**What to do**: Across all the records, filter for lines with the word "그레이들은" and copy them.

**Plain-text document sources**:

= Beginning of Section =

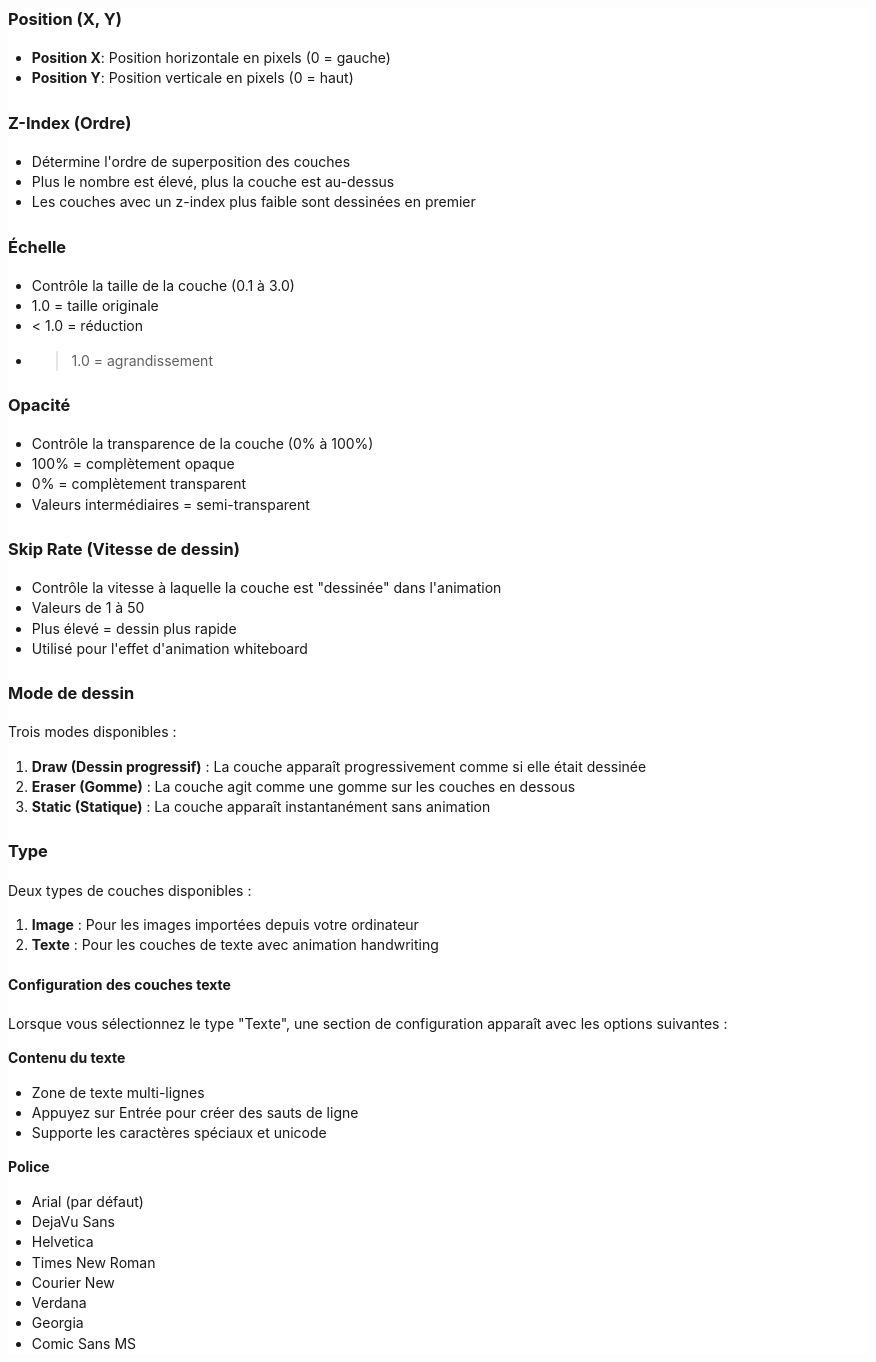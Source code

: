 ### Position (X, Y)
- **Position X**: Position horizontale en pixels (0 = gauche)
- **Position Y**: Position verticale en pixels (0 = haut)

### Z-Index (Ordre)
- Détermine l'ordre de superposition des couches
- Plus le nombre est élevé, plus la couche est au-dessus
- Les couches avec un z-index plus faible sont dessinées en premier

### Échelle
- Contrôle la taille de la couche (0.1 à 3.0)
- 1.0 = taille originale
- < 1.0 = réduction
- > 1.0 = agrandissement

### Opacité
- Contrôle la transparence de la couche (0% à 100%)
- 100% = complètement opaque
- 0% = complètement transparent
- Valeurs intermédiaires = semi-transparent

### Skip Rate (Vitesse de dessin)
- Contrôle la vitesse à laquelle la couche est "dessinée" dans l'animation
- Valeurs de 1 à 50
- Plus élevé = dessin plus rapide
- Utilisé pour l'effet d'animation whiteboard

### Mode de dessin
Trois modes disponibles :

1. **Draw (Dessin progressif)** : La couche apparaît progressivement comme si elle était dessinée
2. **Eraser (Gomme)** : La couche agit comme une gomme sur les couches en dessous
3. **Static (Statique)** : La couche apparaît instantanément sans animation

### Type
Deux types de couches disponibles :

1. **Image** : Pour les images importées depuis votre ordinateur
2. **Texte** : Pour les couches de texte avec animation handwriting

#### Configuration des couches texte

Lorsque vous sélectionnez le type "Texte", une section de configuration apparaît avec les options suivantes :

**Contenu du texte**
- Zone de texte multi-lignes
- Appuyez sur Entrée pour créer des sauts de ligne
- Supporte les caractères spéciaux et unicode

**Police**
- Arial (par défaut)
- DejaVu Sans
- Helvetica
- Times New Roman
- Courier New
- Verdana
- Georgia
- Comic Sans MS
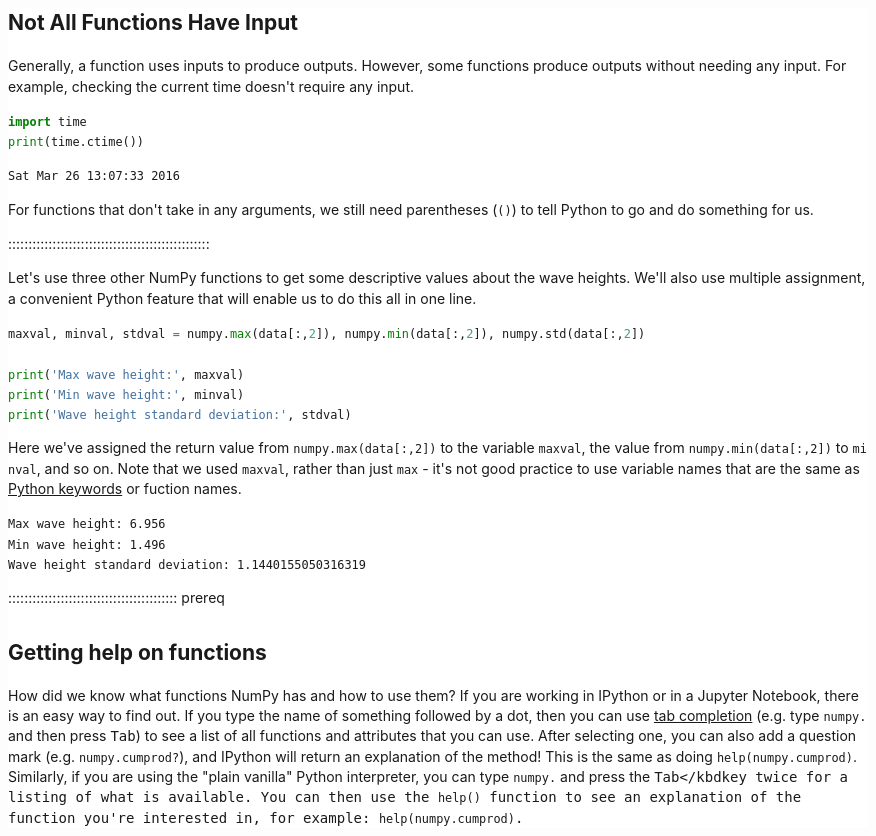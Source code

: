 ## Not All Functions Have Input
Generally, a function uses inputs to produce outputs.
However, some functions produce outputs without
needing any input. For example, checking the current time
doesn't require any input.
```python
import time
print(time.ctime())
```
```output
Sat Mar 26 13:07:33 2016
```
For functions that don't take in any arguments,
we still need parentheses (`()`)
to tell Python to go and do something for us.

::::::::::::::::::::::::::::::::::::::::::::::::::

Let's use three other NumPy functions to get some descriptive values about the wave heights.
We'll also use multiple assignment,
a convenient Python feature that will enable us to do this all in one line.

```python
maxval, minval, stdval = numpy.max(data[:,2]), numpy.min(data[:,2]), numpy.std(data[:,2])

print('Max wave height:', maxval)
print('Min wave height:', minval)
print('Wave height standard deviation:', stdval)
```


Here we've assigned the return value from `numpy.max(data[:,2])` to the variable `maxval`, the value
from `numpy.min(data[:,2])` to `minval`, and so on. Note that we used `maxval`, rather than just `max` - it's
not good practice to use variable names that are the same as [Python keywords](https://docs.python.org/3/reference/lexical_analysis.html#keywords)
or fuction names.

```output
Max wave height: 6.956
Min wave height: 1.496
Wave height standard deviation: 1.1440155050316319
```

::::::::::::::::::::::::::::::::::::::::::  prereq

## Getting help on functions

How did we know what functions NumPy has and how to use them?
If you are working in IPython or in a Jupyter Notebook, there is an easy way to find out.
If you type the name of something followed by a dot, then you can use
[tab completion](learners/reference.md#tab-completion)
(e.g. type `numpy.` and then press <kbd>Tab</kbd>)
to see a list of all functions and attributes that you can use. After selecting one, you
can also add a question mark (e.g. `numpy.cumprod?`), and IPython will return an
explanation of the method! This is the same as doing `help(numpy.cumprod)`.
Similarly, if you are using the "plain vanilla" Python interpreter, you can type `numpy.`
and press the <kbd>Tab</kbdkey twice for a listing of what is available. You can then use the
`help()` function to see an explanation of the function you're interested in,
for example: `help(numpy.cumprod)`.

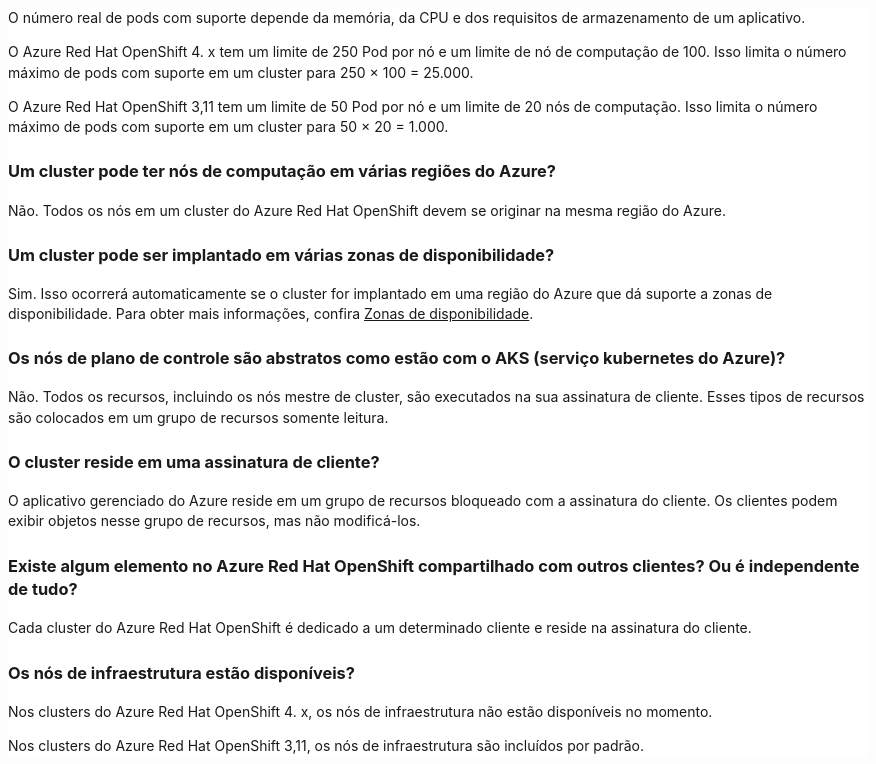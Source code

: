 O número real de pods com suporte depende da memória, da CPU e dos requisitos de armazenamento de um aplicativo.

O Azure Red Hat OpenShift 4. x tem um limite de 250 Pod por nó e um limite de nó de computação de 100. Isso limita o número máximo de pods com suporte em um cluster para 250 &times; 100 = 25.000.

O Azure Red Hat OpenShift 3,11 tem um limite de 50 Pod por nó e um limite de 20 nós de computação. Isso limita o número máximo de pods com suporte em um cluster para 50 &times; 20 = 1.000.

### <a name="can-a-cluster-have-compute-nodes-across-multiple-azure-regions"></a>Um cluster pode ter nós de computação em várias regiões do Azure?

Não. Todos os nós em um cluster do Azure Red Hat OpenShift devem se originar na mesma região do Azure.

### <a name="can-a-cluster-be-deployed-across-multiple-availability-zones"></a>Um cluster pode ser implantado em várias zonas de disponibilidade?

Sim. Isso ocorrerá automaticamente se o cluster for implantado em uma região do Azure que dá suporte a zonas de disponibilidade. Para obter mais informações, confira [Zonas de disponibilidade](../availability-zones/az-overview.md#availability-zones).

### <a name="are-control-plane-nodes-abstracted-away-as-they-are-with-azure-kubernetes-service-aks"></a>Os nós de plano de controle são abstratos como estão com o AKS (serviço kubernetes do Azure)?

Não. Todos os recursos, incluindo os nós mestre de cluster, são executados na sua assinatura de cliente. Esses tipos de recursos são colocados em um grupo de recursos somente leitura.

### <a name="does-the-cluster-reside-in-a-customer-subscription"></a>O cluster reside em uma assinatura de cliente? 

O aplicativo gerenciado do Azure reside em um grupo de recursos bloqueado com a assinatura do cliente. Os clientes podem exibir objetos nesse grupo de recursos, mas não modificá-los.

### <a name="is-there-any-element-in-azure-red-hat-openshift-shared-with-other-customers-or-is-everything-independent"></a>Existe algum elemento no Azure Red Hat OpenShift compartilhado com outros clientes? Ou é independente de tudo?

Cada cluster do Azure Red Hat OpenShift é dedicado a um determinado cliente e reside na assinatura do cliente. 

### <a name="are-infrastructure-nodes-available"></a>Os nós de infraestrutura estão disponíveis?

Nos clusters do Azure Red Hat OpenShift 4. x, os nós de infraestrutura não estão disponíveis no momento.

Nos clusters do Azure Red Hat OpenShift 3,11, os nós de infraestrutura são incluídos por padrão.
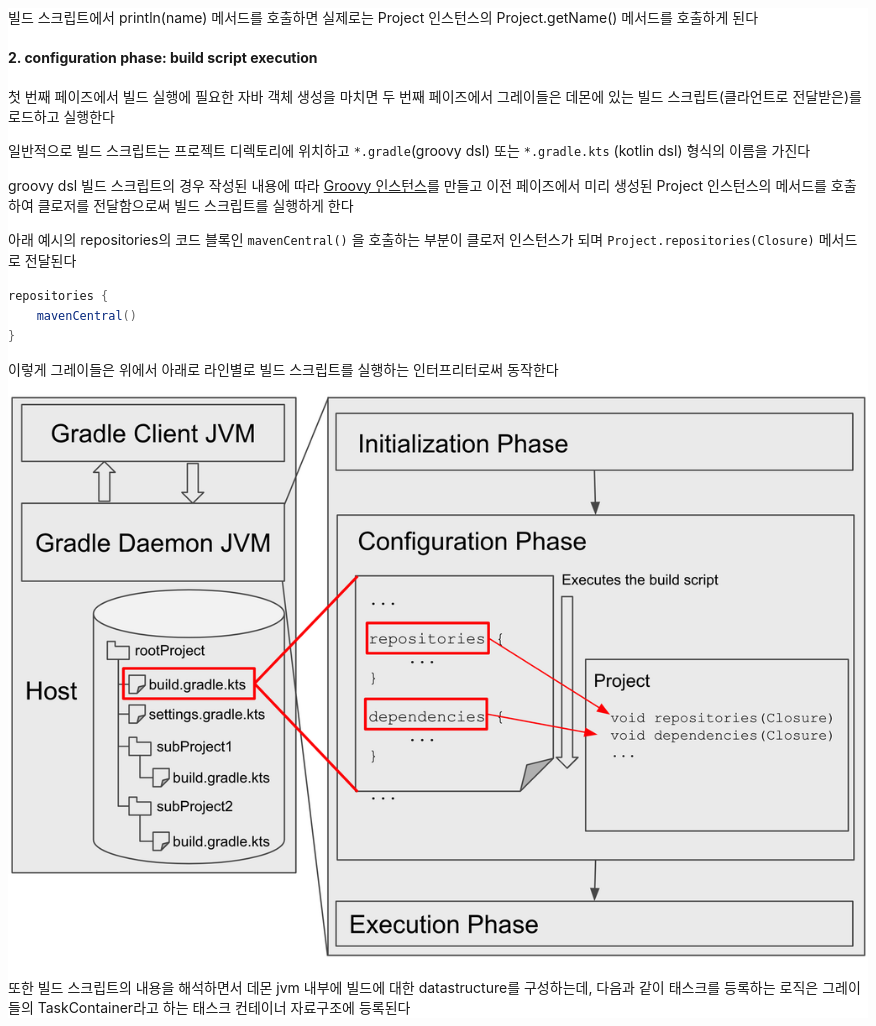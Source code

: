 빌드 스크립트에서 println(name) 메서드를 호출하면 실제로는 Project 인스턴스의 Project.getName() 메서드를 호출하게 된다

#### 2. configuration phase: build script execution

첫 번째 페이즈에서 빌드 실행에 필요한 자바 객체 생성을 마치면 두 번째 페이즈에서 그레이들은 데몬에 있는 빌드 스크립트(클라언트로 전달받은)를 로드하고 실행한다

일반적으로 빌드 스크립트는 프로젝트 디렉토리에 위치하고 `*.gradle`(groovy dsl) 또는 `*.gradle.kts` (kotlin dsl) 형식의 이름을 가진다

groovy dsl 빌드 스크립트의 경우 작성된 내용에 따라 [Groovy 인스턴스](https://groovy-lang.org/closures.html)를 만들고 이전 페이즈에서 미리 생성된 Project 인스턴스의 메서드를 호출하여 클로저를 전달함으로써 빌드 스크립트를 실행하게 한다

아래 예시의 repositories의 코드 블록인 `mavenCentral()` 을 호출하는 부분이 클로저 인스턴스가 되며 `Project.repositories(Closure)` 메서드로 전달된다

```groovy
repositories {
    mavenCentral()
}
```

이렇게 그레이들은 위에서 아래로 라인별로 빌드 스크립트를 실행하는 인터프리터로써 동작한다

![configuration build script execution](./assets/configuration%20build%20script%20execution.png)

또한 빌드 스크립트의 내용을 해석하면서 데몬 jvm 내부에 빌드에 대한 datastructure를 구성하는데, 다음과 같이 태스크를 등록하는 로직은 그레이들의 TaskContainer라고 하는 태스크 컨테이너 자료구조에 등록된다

= End of Section =

**Task response**:
첫 번째 페이즈에서 빌드 실행에 필요한 자바 객체 생성을 마치면 두 번째 페이즈에서 그레이들은 데몬에 있는 빌드 스크립트(클라언트로 전달받은)를 로드하고 실행한다
이렇게 그레이들은 위에서 아래로 라인별로 빌드 스크립트를 실행하는 인터프리터로써 동작한다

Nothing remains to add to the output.